Pfizer’s late-stage trial of sigvotatug vedotin returned mixed topline results, failing to meet key efficacy endpoints while showing some disease control in a subset of patients. The experiment was part of Pfizer’s 2023 Seagen acquisition and aimed to expand its oncology portfolio into antibody-drug conjugates.
Following the trial announcement, shares fell 3% on Wednesday, marking a fifth consecutive daily decline as investors weighed uncertainty around Pfizer’s cancer pipeline. Social media highlighted concerns over Pfizer’s recent acquisitions, including the Metsera obesity drug purchase.
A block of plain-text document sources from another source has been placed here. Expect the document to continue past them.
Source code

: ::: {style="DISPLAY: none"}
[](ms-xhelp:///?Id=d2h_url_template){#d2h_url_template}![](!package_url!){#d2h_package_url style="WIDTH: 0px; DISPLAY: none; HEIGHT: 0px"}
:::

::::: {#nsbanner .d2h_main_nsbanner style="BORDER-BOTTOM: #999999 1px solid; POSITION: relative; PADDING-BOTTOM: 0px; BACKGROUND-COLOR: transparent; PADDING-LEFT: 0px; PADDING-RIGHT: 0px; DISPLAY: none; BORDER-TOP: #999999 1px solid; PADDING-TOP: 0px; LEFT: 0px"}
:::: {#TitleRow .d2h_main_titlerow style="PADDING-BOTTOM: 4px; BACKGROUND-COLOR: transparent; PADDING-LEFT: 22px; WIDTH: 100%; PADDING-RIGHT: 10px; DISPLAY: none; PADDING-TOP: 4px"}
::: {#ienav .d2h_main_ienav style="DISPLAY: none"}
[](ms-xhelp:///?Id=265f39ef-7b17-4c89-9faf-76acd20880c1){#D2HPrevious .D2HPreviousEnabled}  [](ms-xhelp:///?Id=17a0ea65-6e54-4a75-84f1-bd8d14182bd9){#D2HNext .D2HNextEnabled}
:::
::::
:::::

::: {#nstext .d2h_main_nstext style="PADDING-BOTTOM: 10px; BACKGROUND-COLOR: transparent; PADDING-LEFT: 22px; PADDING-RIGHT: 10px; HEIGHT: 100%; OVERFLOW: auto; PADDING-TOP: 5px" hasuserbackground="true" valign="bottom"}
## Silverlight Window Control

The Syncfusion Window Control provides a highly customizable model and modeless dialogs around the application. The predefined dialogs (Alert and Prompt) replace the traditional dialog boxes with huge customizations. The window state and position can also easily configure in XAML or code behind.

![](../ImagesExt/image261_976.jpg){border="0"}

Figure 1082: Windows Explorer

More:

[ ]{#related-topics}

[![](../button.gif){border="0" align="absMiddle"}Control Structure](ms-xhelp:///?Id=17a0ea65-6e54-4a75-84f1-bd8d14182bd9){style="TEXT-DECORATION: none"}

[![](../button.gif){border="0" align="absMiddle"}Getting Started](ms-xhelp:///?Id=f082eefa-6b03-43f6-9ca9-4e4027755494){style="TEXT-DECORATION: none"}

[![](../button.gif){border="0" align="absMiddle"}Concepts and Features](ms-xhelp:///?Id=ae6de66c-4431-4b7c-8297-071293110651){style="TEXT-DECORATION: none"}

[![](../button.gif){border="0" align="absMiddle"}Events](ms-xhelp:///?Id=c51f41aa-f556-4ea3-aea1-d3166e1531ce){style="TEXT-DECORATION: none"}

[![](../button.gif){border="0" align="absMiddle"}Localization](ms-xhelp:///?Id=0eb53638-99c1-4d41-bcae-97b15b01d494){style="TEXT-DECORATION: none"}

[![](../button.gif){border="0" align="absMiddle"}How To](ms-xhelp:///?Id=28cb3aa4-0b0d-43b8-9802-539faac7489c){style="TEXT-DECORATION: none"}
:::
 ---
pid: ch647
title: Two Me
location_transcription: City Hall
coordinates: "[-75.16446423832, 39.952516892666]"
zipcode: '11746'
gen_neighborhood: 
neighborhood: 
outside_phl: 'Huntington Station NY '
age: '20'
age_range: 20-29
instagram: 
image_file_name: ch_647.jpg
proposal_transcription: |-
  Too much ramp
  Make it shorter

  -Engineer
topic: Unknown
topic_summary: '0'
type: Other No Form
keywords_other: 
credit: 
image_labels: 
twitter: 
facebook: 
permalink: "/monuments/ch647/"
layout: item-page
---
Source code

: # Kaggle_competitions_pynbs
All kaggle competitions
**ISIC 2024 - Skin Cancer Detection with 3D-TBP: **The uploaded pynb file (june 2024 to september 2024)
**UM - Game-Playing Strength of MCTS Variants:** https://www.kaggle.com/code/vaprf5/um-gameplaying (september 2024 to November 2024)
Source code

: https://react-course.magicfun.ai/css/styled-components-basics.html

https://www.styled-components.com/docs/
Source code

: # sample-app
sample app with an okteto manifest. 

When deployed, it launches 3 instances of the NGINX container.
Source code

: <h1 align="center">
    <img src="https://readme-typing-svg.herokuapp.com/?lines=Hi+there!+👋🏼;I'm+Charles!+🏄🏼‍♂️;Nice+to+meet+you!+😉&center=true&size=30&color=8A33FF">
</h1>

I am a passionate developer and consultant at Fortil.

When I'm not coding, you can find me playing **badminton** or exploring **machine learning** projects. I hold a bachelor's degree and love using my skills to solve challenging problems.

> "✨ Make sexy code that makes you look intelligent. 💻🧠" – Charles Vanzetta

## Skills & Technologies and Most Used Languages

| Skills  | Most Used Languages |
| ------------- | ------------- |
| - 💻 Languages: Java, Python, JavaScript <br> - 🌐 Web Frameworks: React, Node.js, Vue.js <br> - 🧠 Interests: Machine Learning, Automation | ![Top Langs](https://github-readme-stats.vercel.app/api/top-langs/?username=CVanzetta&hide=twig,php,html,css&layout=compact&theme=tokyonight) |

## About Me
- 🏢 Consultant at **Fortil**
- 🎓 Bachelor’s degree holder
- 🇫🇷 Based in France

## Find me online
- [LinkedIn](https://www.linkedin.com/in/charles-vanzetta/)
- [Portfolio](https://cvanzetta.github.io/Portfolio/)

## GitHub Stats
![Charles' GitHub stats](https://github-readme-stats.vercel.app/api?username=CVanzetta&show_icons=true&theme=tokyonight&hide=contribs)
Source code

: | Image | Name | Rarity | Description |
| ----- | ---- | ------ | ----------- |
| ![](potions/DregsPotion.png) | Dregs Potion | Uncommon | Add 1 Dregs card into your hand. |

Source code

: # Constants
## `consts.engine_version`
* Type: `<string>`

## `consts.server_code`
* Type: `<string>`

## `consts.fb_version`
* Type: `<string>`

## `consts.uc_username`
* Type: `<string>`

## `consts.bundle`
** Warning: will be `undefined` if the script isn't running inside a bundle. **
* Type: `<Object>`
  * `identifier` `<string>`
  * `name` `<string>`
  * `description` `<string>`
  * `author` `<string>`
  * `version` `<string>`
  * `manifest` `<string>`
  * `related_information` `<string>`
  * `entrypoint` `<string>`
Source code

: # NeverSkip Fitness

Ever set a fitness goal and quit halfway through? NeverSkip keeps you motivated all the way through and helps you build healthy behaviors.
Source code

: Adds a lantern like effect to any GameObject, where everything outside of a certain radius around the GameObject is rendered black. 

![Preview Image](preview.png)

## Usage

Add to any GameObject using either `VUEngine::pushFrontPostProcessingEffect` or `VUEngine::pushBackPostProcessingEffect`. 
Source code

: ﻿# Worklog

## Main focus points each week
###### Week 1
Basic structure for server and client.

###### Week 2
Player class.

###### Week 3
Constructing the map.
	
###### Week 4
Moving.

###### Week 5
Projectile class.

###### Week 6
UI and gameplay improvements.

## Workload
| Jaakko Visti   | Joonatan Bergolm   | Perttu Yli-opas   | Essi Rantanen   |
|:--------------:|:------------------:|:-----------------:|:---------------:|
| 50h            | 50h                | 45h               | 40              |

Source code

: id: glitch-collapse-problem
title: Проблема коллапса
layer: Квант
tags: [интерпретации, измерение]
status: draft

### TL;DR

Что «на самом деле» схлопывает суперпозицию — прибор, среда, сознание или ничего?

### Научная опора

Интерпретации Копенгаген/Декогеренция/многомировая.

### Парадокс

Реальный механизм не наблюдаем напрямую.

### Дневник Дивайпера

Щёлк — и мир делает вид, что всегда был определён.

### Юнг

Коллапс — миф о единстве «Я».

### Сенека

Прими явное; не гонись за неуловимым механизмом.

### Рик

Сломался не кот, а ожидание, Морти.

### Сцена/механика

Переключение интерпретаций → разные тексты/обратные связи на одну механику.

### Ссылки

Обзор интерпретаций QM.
The FDA granted approval for Ibrance as maintenance therapy in HR+ HER2+ metastatic breast cancer, based on the PATINA trial showing a 24% reduction in progression risk and median progression-free survival extended to 44 months. This represents the first CDK4/6 inhibitor approval regardless of HER2 status.
The contrasting trial disappointment and Ibrance approval could prompt Pfizer to reassess resource allocation across its oncology assets and integration of recent acquisitions. Analysts will monitor upcoming data readouts and commercialization plans to gauge long-term revenue impacts.